In this notebook, I explore fitting closed population capture-recapture models in PyMC. Capture-recapture, at least the Lincoln-Peterson estimator, has been around for almost 100 years. Since then, countless varieties of capture-recapture models have been developed for closed populations (Otis et al. 1978).

The basic steps in capture-recapture are: capture several individuals–e.g., via trapping–from the population of interest, mark these animals, then release them. We repeat this process several times, each time noting when we recapture individuals.

Table 1: Example capture history, where \(t\) is the sampling occasion and 1 indicates capture

Individual	\(t_1\)	\(t_2\)	\(t_3\)	\(t_4\)
001	1	1	0	1
002	0	1	1	1
003	0	0	1	1

This produces a capture history for each individual, which allows us to estimate the probability of capture and the number of individuals in the population \(N\).

Salamander Example

I use the salamander dataset from Bailey, Simons, and Pollock (2004), as demonstrated in Hooten and Hefley (2019), Chapter 24. These data were collected on two salamander species, the red-cheeked salamander (Plethodon jordani) and the pygmy salamander (Desmognathus wrighti), in Great Smoky Mountains National Park. The salamanders were counted in 15m by 15m square plots. There were \(n=92\) individual red-cheeked and \(n=132\) pygmy salamanders captured during the course of the survey.

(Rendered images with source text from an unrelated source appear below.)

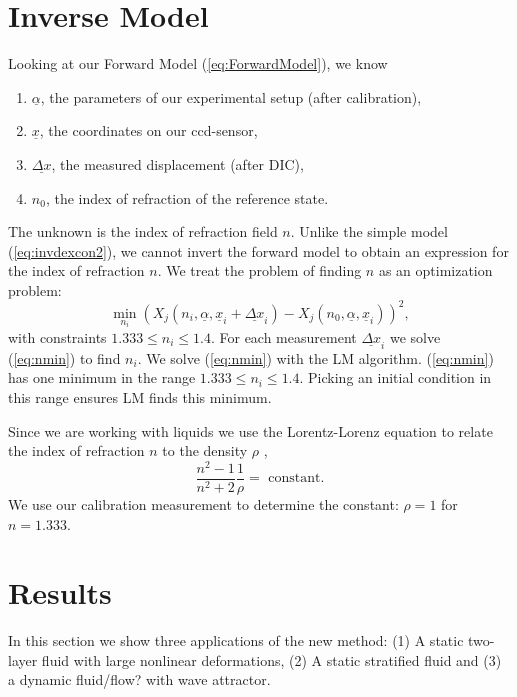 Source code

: \documentclass[draft]{svjour3}                     %
\begin{document}
\section{Inverse Model}
\label{sec:invmod}
Looking at our Forward Model (\ref{eq:ForwardModel}), we know
\begin{enumerate}
	\item $\underline{\alpha}$, the parameters of our experimental setup (after calibration), 
	\item $\underline{x}$, the coordinates on our ccd-sensor, 
	\item $\underline{\Delta x}$, the measured displacement (after DIC), 
	\item $n_0$, the index of refraction of the reference state.
\end{enumerate}
The unknown is the index of refraction field $n$. Unlike the simple model (\ref{eq:invdexcon2}), we cannot invert the forward model to obtain an expression for the index of refraction $n$. We treat the problem of finding $n$ as an optimization problem:
\begin{equation}
\label{eq:nmin} 
	\min_{n_i} (X_{j}(n_i, \underline{\alpha}, \underline{x}_i+\underline{\Delta x}_i) - X_{j}(n_0, \underline{\alpha}, \underline{x}_i))^2, 
\end{equation}
with constraints $1.333 \leq n_i \leq 1.4$. For each measurement $\underline{\Delta x}_i$ we solve (\ref{eq:nmin}) to find $n_i$. We solve (\ref{eq:nmin}) with the LM algorithm. (\ref{eq:nmin}) has one minimum in the range $1.333 \leq n_i \leq 1.4$. Picking an initial condition in this range ensures LM finds this minimum.

Since we are working with liquids we use the Lorentz-Lorenz equation to relate the index of refraction $n$ to the density $\rho$ \cite{lorentz1916theory, tan2015dependence},
\begin{equation}
 	\frac{n^2-1}{n^2+2} \frac{1}{\rho} = \mbox{ constant}.
\end{equation}
We use our calibration measurement to determine the constant: $\rho=1$ for $n=1.333$.
\section{Results}
In this section we show three applications of the new method: (1) A static two-layer fluid with large nonlinear deformations, (2) A static stratified fluid and (3) a dynamic fluid/flow? with wave attractor.
\end{document}
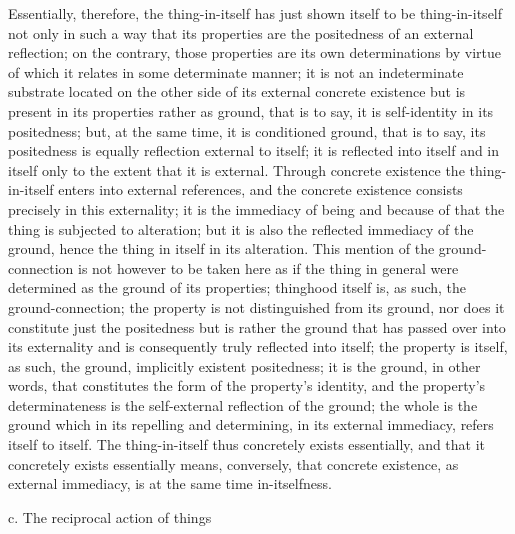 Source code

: Essentially, therefore, the thing-in-itself has
just shown itself to be thing-in-itself
not only in such a way that its properties are
the positedness of an external reflection;
on the contrary, those properties are its own determinations
by virtue of which it relates in some determinate manner;
it is not an indeterminate substrate located on
the other side of its external concrete existence
but is present in its properties rather as ground,
that is to say, it is self-identity in its positedness;
but, at the same time, it is conditioned ground,
that is to say, its positedness is
equally reflection external to itself;
it is reflected into itself and in itself only to
the extent that it is external.
Through concrete existence the thing-in-itself
enters into external references,
and the concrete existence consists
precisely in this externality;
it is the immediacy of being
and because of that the thing is
subjected to alteration;
but it is also the reflected immediacy of the ground,
hence the thing in itself in its alteration.
This mention of the ground-connection is
not however to be taken here as if
the thing in general were determined
as the ground of its properties;
thinghood itself is, as such, the ground-connection;
the property is not distinguished from its ground,
nor does it constitute just the positedness
but is rather the ground that has
passed over into its externality
and is consequently truly reflected into itself;
the property is itself, as such,
the ground, implicitly existent positedness;
it is the ground, in other words,
that constitutes the form of the property's identity,
and the property's determinateness is
the self-external reflection of the ground;
the whole is the ground which in its repelling and determining,
in its external immediacy, refers itself to itself.
The thing-in-itself thus concretely exists essentially,
and that it concretely exists essentially means,
conversely, that concrete existence, as external immediacy,
is at the same time in-itselfness.

c. The reciprocal action of things

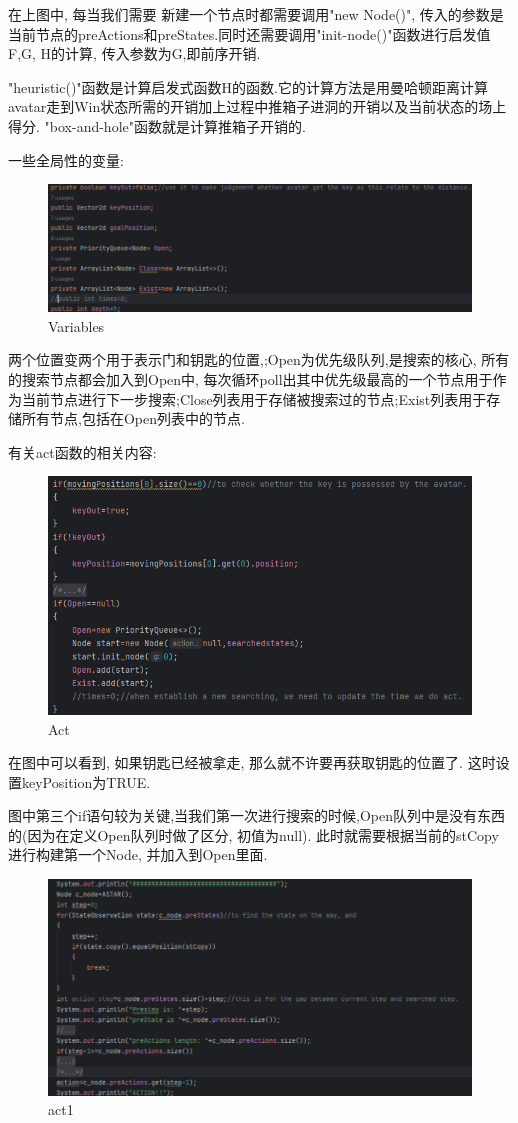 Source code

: \documentclass{article}
\begin{document}
\newpage

在上图中, 每当我们需要 新建一个节点时都需要调用"new Node()", 传入的参数是当前节点的preActions和preStates.同时还需要调用"init-node()"函数进行启发值F,G, H的计算, 传入参数为G,即前序开销.

"heuristic()"函数是计算启发式函数H的函数.它的计算方法是用曼哈顿距离计算avatar走到Win状态所需的开销加上过程中推箱子进洞的开销以及当前状态的场上得分. "box-and-hole"函数就是计算推箱子开销的.

一些全局性的变量:
\begin{figure}[h]
\centering
\includegraphics[width=0.5\linewidth]{Node2}
\caption{Variables}
\end{figure}
两个位置变两个用于表示门和钥匙的位置,;Open为优先级队列,是搜索的核心, 所有的搜索节点都会加入到Open中, 每次循环poll出其中优先级最高的一个节点用于作为当前节点进行下一步搜索;Close列表用于存储被搜索过的节点;Exist列表用于存储所有节点,包括在Open列表中的节点.

 有关act函数的相关内容:

\begin{figure}[h]
\centering
\includegraphics[width=0.5\linewidth]{Astaract}
\caption{Act}
\end{figure}

在图中可以看到, 如果钥匙已经被拿走, 那么就不许要再获取钥匙的位置了. 这时设置keyPosition为TRUE. 

图中第三个if语句较为关键,当我们第一次进行搜索的时候,Open队列中是没有东西的(因为在定义Open队列时做了区分, 初值为null). 此时就需要根据当前的stCopy进行构建第一个Node, 并加入到Open里面.

\begin{figure}[h]
\centering
\includegraphics[width=0.5\linewidth]{act1}
\caption{act1}
\end{figure}
\end{document}
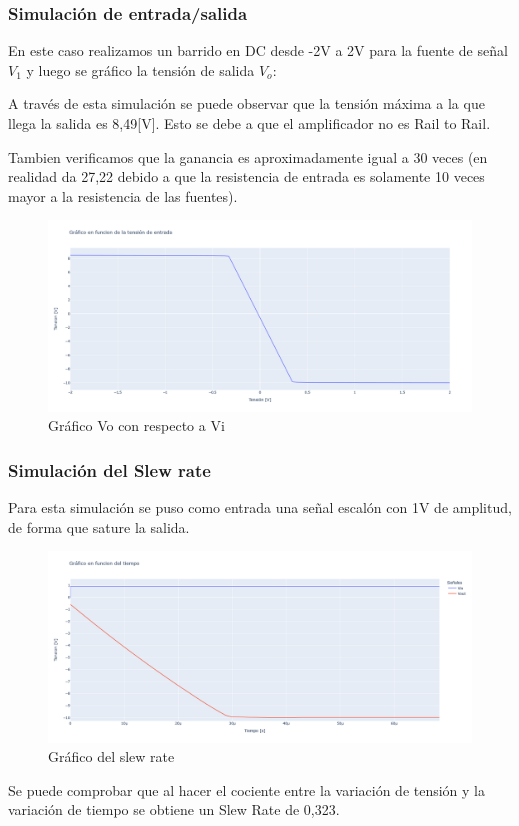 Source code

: \subsubsection{Simulación de entrada/salida}

En este caso realizamos un barrido en DC desde -2V a 2V para la fuente de señal $V_1$ y luego se gráfico la tensión de salida $V_o$:

A través de esta simulación se puede observar que la tensión máxima a la que llega la salida es 8,49[V]. Esto se debe a que el amplificador no es Rail to Rail. 

Tambien verificamos que la ganancia es aproximadamente igual a 30 veces (en realidad da 27,22 debido a que la resistencia de entrada es solamente 10 veces mayor a la resistencia de las fuentes).

\newpage

\begin{figure}[h!]
    \centering
    \includegraphics[width=1.0\linewidth]{img/Lab2_1b_Salida_Entrada.png}
    \caption{Gráfico Vo con respecto a Vi}
    \label{fig:vo_vi}
\end{figure}

\vspace{1em}

\subsubsection{Simulación del Slew rate }

Para esta simulación se puso como entrada una señal escalón con 1V de amplitud, de forma que sature la salida. 

\begin{figure}[h!]
    \centering
    \includegraphics[width=0.90\linewidth]{img/Lab2_1b_SlewRate.png}
    \caption{Gráfico del slew rate}
    \label{fig:slew_rate}
\end{figure}
Se puede comprobar que al hacer el cociente entre la variación de tensión y la variación de tiempo se obtiene un Slew Rate de 0,323.
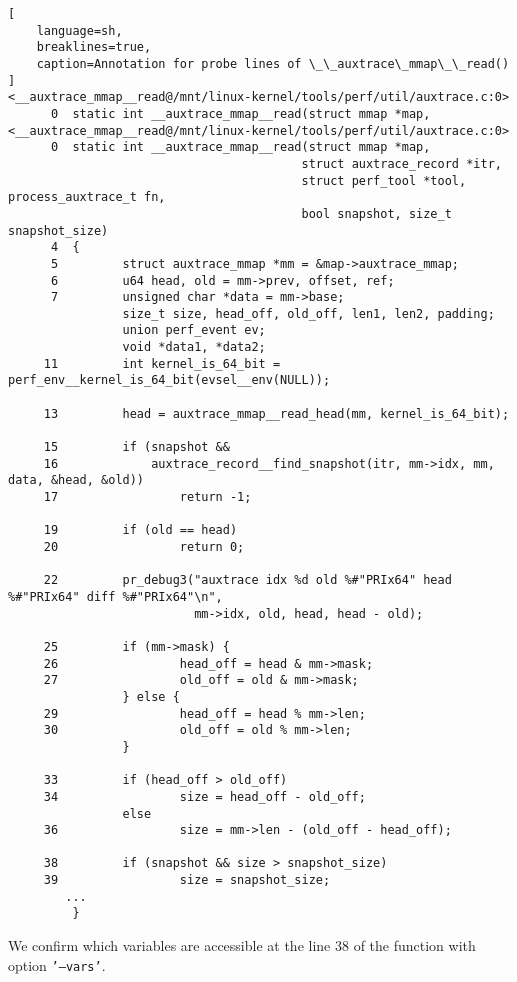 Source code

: \documentclass[11pt]{diazessay} %
\def\code#1{\texttt{#1}}
\begin{document}
\begin{lstlisting}[
  	language=sh,
	breaklines=true,
	caption=Annotation for probe lines of \_\_auxtrace\_mmap\_\_read()
]
<__auxtrace_mmap__read@/mnt/linux-kernel/tools/perf/util/auxtrace.c:0>
      0  static int __auxtrace_mmap__read(struct mmap *map,
<__auxtrace_mmap__read@/mnt/linux-kernel/tools/perf/util/auxtrace.c:0>
      0  static int __auxtrace_mmap__read(struct mmap *map,
                                         struct auxtrace_record *itr,
                                         struct perf_tool *tool, process_auxtrace_t fn,
                                         bool snapshot, size_t snapshot_size)
      4  {
      5         struct auxtrace_mmap *mm = &map->auxtrace_mmap;
      6         u64 head, old = mm->prev, offset, ref;
      7         unsigned char *data = mm->base;
                size_t size, head_off, old_off, len1, len2, padding;
                union perf_event ev;
                void *data1, *data2;
     11         int kernel_is_64_bit = perf_env__kernel_is_64_bit(evsel__env(NULL));

     13         head = auxtrace_mmap__read_head(mm, kernel_is_64_bit);

     15         if (snapshot &&
     16             auxtrace_record__find_snapshot(itr, mm->idx, mm, data, &head, &old))
     17                 return -1;

     19         if (old == head)
     20                 return 0;

     22         pr_debug3("auxtrace idx %d old %#"PRIx64" head %#"PRIx64" diff %#"PRIx64"\n",
                          mm->idx, old, head, head - old);

     25         if (mm->mask) {
     26                 head_off = head & mm->mask;
     27                 old_off = old & mm->mask;
                } else {
     29                 head_off = head % mm->len;
     30                 old_off = old % mm->len;
                }

     33         if (head_off > old_off)
     34                 size = head_off - old_off;
                else
     36                 size = mm->len - (old_off - head_off);

     38         if (snapshot && size > snapshot_size)
     39                 size = snapshot_size;
		...
         }
\end{lstlisting}

We confirm which variables are accessible at the line 38 of the function with
option \code{'---vars'}.
\end{document}
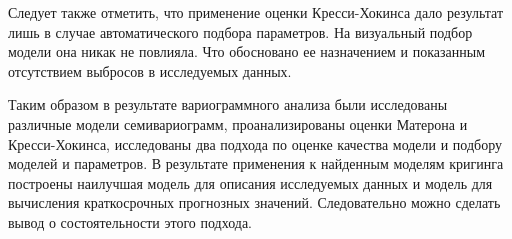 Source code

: 

Следует также отметить, что применение оценки Кресси-Хокинса дало результат лишь в случае автоматического подбора параметров. На визуальный подбор модели она никак не повлияла. Что обосновано ее назначением и показанным отсутствием выбросов в исследуемых данных.

Таким образом в результате вариограммного анализа были исследованы различные модели семивариограмм, проанализированы оценки Матерона и Кресси-Хокинса, исследованы два подхода по оценке качества модели и подбору моделей и параметров. В результате применения к найденным моделям кригинга построены наилучшая модель для описания исследуемых данных и модель для вычисления краткосрочных прогнозных значений. Следовательно можно сделать вывод о состоятельности этого подхода.


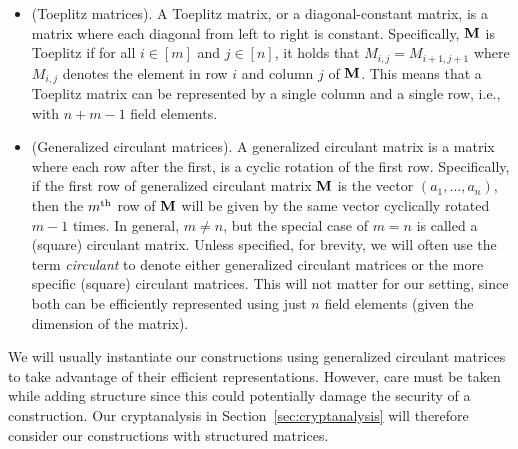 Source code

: \begin{itemize}
    \item (Toeplitz matrices).
    A Toeplitz matrix, or a diagonal-constant matrix, is a matrix where each diagonal from left to right is constant. Specifically, $\mat{M}$ is Toeplitz if for all $i \in [m]$ and $j \in [n]$, it holds that $M_{i,j} = M_{i+1, j+1}$ where $M_{i,j}$ denotes the element in row $i$ and column $j$ of $\mat{M}$. This means that a Toeplitz matrix can be represented by a single column and a single row, i.e., with $n + m - 1$ field elements.

    \item (Generalized circulant matrices). 
    A generalized circulant matrix is a matrix where each row after the first, is a cyclic rotation of the first row. Specifically, if the first row of generalized circulant matrix $\mat{M}$ is the vector $(a_1, \dots, a_n)$, then the $m^{\textnormal{th}}$ row of $\mat{M}$ will be given by the same vector cyclically rotated $m-1$ times. In general, $m \neq n$, but the special case of $m = n$ is called a (square) circulant matrix. Unless specified, for brevity, we will often use the term \textit{circulant} to denote either generalized circulant matrices or the more specific (square) circulant matrices. This will not matter for our setting, since both can be efficiently represented using just $n$ field elements (given the dimension of the matrix).
\end{itemize}

We will usually instantiate our constructions using generalized circulant matrices to take advantage of their efficient representations. However, care must be taken while adding structure since this could potentially damage the security of a construction. Our cryptanalysis in Section~\ref{sec:cryptanalysis} will therefore consider our constructions with structured matrices.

%config InlineBackend.figure_format = 'retina'

# libraries
from scipy.stats import binom
import arviz as az
import matplotlib.pyplot as plt
import numpy as np
import pandas as pd
import pymc as pm
import pymc_extras as pmx
import seaborn as sns

# only necessary on MacOS Sequoia
# https://discourse.pymc.io/t/pytensor-fails-to-compile-model-after-upgrading-to-mac-os-15-4/16796/5
import pytensor
pytensor.config.cxx = '/usr/bin/clang++'

# plotting parameters
plt.style.use('fivethirtyeight')
plt.rcParams['axes.facecolor'] = 'white'
plt.rcParams['figure.facecolor'] = 'white'
plt.rcParams['axes.spines.left'] = False
plt.rcParams['axes.spines.right'] = False
plt.rcParams['axes.spines.top'] = False
plt.rcParams['axes.spines.bottom'] = False
sns.set_palette("tab10")

# hyperparameters
SEED = 808
RNG = np.random.default_rng(SEED)

Model \(M_0\)

I explore fitting the simplest closed capture-recapture model, Model \(M_0,\) through parameter-expanded data-augmentation (PX-DA, Royle and Dorazio 2008). The idea with PX-DA is to augment the capture histories with \(M-n\) all zero capture-histories, where \(M\) is a hyperparameter that should be much greater than the true population size \(N,\) and \(n\) is the total number of individuals that were captured during the study. This allows us to treat the data as a zero-inflated binomial distribution (see below). In this case, we augment the history by setting \(M=1500\)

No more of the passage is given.